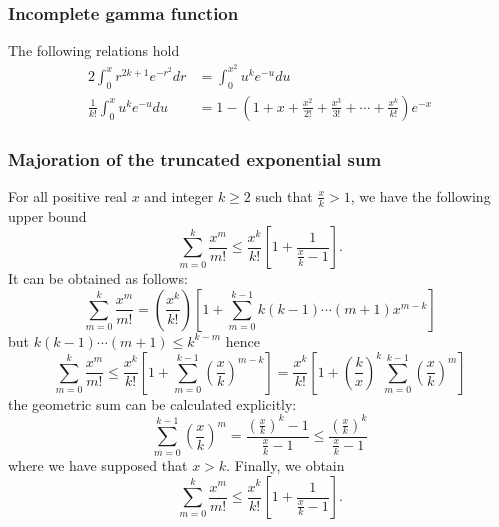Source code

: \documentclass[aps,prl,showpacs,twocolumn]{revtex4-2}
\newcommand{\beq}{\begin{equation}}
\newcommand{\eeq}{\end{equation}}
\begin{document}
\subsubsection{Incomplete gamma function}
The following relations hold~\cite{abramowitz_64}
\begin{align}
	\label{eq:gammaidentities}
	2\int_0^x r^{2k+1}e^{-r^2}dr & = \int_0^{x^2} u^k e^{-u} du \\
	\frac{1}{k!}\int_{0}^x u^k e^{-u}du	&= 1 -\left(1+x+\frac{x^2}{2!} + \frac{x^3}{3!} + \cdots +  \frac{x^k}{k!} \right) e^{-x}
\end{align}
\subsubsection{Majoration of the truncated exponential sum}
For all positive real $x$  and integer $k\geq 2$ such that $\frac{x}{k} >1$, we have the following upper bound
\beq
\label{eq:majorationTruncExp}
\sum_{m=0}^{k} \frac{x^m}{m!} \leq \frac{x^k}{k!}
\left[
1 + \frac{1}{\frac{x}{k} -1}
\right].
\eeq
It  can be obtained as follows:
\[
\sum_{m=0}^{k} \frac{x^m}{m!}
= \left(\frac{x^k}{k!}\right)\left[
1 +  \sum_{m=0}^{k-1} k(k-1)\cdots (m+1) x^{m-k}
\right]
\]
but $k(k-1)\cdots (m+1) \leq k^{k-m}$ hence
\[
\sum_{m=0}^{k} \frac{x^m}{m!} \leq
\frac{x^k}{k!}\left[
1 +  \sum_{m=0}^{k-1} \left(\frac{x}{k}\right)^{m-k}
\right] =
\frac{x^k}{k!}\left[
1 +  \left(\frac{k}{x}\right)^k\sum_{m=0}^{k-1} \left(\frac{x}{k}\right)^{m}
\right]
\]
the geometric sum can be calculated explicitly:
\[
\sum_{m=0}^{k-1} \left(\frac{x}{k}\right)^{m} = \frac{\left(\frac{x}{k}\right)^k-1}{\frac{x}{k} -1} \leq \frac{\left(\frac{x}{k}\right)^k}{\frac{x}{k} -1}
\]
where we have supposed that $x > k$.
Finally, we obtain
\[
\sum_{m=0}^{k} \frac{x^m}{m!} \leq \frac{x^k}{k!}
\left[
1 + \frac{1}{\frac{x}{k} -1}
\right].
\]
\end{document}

○ ○ ○ ○ ○ ○ ○

Instructions to follow - Your answer must be the line holding "the geometric sum" plus every later line to the end of the records, copied exactly.

Answer to this exercise -
the geometric sum can be calculated explicitly:
\[
\sum_{m=0}^{k-1} \left(\frac{x}{k}\right)^{m} = \frac{\left(\frac{x}{k}\right)^k-1}{\frac{x}{k} -1} \leq \frac{\left(\frac{x}{k}\right)^k}{\frac{x}{k} -1}
\]
where we have supposed that $x > k$.
Finally, we obtain
\[
\sum_{m=0}^{k} \frac{x^m}{m!} \leq \frac{x^k}{k!}
\left[
1 + \frac{1}{\frac{x}{k} -1}
\right].
\]
\end{document}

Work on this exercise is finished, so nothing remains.